— DATASET RECORDS —
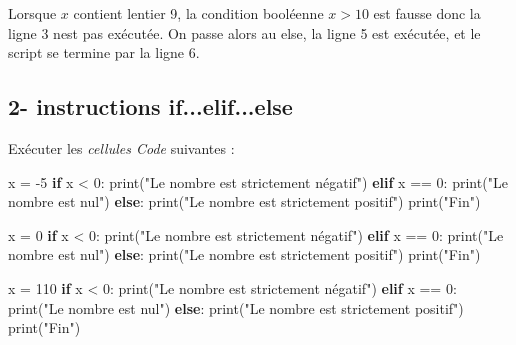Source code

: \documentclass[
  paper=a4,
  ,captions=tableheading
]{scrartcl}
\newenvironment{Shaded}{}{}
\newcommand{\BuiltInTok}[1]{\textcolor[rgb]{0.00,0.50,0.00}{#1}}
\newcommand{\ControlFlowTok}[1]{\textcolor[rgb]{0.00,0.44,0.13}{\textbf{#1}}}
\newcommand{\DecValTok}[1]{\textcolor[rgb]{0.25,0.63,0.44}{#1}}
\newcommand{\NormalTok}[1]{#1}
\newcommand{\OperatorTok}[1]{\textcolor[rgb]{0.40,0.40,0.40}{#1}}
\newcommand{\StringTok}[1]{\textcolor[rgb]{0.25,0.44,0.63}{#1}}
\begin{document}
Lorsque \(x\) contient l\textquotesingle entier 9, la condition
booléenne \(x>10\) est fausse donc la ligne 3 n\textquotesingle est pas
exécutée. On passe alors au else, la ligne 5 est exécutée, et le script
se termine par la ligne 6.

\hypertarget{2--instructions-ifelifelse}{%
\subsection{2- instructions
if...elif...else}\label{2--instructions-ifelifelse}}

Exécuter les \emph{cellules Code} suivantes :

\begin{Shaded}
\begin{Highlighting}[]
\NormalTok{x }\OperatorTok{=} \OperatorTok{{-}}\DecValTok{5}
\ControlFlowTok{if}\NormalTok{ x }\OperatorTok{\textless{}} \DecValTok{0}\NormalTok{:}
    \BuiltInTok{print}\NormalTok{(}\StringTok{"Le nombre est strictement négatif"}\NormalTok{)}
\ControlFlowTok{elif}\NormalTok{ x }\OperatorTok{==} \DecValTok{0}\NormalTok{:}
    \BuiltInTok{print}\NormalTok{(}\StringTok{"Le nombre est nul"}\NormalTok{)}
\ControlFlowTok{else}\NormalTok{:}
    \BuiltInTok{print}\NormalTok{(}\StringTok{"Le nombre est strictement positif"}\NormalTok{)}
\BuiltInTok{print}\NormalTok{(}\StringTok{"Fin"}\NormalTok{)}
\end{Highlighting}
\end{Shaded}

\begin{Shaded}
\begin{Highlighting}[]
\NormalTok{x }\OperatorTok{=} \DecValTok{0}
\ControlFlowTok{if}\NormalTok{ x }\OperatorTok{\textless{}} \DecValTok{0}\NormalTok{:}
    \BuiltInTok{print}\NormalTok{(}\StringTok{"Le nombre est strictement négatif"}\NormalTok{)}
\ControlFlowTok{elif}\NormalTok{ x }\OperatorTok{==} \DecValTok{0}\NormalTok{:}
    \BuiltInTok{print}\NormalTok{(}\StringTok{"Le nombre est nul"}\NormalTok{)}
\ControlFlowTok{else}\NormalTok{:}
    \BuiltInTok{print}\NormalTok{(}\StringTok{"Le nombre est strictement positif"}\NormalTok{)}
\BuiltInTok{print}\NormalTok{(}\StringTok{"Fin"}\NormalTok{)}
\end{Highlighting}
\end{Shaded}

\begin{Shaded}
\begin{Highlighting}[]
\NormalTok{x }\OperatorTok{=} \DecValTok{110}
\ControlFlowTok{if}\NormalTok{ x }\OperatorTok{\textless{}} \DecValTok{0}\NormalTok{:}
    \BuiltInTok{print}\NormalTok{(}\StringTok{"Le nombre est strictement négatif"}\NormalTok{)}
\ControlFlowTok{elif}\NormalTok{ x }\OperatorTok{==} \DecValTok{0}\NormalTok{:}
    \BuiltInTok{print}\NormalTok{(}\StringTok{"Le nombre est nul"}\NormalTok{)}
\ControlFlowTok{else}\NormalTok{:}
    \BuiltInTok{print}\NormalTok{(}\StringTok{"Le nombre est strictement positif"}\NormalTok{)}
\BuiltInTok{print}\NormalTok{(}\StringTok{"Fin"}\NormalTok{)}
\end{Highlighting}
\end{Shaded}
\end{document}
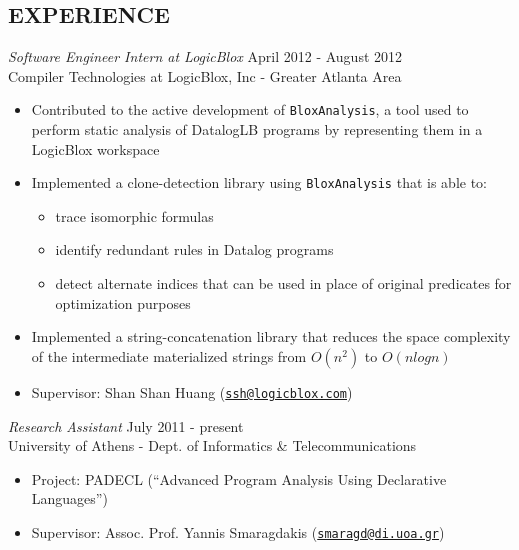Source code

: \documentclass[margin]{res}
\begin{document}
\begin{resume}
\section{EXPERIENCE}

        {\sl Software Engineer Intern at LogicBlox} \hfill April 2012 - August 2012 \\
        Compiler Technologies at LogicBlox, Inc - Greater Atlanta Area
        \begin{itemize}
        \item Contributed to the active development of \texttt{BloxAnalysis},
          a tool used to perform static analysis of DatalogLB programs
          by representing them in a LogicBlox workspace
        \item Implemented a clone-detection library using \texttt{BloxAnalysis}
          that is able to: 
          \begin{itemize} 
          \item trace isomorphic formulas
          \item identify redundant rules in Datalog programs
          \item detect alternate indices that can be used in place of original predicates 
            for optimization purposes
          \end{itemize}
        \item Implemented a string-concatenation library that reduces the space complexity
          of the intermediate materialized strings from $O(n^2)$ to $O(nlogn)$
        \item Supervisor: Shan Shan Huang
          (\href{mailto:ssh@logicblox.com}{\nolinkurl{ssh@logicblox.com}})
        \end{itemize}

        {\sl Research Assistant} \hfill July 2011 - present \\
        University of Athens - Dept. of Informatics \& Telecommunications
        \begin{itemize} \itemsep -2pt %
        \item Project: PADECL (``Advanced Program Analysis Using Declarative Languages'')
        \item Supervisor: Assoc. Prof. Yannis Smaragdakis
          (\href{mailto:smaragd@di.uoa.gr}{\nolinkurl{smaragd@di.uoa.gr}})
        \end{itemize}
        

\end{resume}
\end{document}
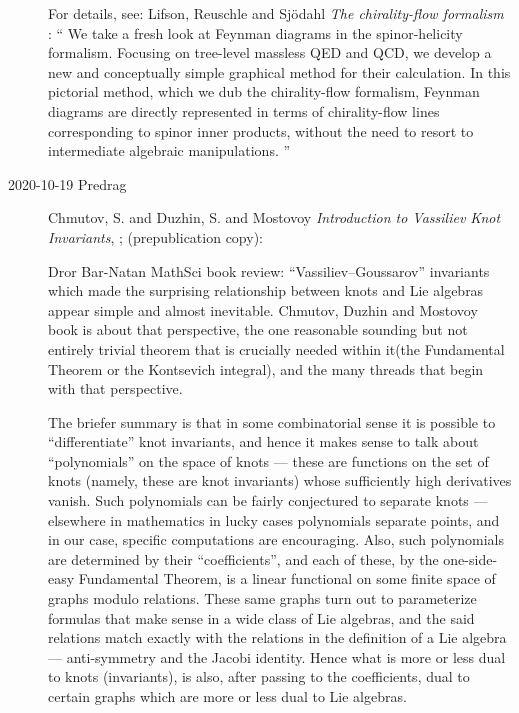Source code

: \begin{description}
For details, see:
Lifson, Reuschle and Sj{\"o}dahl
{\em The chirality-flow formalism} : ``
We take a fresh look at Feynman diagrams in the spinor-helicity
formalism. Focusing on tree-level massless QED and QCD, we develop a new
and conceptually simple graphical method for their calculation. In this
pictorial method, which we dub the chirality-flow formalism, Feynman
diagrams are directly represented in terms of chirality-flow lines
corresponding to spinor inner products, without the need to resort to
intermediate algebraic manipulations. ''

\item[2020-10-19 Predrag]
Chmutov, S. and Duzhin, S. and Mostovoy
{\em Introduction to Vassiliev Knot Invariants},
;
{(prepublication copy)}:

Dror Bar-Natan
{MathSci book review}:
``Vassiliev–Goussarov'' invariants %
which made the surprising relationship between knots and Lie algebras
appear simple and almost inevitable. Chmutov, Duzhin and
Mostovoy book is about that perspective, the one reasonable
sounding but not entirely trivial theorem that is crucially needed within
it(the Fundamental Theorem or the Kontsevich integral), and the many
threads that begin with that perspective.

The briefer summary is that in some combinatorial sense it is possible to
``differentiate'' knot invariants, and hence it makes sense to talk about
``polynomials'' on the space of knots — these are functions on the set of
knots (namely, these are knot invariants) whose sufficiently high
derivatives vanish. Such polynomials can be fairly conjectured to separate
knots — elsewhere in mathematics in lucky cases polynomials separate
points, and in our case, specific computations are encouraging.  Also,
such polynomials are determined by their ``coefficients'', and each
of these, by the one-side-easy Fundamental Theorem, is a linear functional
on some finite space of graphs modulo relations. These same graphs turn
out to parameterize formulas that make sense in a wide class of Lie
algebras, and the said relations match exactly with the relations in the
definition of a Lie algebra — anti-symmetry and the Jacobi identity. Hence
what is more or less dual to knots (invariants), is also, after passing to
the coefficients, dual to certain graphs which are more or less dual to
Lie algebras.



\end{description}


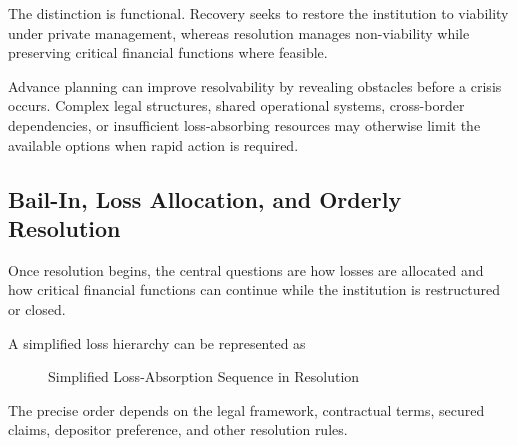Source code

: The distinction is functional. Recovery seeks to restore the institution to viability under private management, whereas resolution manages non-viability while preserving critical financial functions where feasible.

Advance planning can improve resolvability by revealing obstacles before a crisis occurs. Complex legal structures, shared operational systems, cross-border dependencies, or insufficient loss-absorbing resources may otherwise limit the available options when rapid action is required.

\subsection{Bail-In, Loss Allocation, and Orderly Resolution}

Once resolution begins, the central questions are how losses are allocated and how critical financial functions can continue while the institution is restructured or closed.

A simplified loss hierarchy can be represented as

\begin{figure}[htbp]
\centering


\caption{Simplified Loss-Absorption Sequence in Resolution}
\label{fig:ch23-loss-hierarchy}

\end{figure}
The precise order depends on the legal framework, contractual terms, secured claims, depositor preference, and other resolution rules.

==

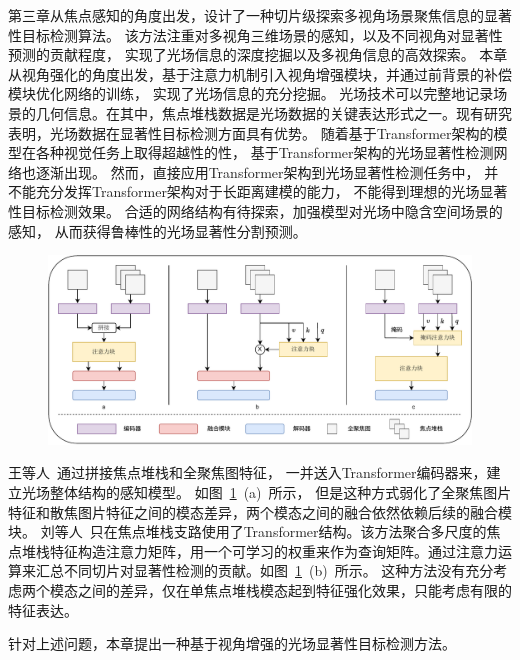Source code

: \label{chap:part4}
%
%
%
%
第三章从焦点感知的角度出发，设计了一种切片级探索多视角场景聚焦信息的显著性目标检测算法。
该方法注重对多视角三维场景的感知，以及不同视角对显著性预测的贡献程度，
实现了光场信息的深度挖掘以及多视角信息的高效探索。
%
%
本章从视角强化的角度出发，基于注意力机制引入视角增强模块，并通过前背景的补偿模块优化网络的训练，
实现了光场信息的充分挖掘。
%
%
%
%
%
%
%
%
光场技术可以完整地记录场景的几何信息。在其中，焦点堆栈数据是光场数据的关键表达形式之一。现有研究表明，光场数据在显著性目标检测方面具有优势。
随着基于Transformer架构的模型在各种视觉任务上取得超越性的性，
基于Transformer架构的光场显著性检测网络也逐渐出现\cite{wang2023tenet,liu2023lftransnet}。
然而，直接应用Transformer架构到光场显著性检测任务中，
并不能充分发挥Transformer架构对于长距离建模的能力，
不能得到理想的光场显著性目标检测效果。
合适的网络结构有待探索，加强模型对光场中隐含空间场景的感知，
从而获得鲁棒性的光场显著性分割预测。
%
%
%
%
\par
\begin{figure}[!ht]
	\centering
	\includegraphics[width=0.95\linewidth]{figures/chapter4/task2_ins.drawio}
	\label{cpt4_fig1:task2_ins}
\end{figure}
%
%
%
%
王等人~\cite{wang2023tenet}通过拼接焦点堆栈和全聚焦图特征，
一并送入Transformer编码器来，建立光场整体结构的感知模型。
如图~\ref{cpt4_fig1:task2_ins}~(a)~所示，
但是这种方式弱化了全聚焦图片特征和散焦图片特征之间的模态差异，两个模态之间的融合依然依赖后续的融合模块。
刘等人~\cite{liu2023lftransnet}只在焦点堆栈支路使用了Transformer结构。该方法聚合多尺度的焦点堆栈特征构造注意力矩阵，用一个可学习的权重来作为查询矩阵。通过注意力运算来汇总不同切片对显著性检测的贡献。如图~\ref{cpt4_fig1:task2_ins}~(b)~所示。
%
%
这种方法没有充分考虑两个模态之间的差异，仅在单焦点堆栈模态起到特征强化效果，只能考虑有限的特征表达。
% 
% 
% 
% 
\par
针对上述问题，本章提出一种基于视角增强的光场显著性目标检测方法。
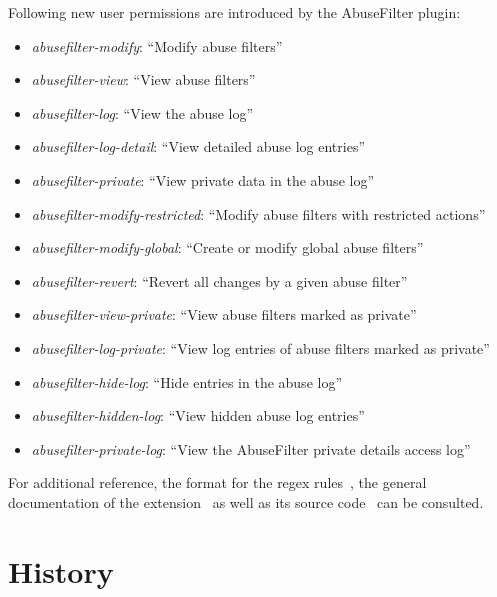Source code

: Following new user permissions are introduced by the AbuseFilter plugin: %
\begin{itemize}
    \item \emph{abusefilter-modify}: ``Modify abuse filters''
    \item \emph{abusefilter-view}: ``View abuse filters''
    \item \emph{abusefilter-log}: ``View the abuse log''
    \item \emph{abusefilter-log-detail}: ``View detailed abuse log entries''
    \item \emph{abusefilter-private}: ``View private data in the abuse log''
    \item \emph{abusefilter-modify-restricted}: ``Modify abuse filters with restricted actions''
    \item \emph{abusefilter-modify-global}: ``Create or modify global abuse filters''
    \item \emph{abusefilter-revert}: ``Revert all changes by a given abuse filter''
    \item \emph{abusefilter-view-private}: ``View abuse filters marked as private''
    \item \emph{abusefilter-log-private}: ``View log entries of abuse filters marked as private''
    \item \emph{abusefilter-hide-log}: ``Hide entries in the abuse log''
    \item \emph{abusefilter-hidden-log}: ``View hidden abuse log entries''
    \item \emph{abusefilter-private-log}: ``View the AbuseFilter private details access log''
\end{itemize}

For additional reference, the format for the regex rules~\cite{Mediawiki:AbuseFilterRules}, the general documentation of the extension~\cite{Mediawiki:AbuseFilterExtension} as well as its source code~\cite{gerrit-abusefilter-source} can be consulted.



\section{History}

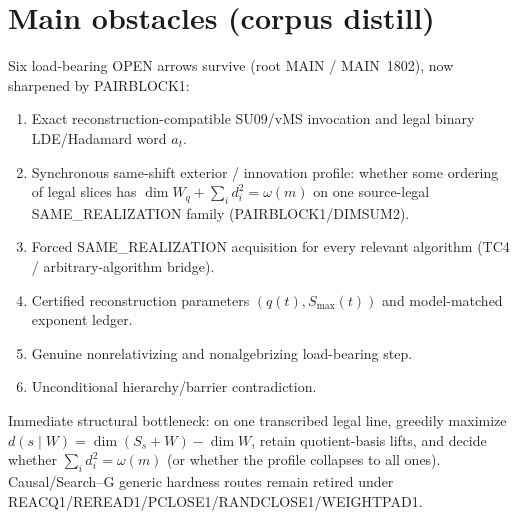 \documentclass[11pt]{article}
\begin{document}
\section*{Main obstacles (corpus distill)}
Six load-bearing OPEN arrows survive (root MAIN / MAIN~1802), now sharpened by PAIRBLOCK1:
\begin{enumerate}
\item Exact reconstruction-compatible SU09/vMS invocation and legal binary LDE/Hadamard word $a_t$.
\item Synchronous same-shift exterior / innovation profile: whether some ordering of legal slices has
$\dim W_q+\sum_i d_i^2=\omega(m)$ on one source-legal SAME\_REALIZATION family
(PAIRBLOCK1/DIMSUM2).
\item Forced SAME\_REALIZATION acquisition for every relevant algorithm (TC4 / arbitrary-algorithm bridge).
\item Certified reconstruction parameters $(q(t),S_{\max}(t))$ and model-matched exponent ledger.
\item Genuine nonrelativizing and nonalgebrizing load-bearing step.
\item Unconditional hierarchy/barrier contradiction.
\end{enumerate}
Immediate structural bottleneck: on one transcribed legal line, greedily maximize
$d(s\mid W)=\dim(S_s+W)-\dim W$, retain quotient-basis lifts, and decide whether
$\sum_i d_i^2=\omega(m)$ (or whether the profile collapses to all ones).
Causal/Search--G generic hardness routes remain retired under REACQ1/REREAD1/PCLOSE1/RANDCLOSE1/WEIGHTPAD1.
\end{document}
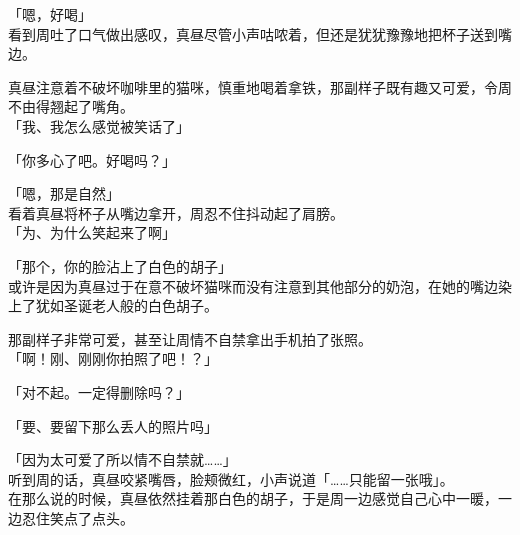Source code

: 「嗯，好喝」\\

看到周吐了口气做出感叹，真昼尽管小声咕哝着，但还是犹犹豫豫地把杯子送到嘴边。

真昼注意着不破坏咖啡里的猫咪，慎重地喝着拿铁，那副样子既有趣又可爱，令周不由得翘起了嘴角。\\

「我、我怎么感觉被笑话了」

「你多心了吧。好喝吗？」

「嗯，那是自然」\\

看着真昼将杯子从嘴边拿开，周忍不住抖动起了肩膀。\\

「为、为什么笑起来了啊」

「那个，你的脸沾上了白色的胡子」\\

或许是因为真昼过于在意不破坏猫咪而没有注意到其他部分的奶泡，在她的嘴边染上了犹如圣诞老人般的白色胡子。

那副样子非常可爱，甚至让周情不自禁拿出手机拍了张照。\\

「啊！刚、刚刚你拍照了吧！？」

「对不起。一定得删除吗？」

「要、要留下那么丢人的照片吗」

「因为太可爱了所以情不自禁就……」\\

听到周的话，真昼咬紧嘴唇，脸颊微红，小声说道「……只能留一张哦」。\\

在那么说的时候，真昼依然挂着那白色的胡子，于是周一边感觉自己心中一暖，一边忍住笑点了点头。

— TASK OBJECTIVE —
Only the number is wanted: how many lines in the entries above contain the word "formalism"?

— EXPECTED ANSWER —
3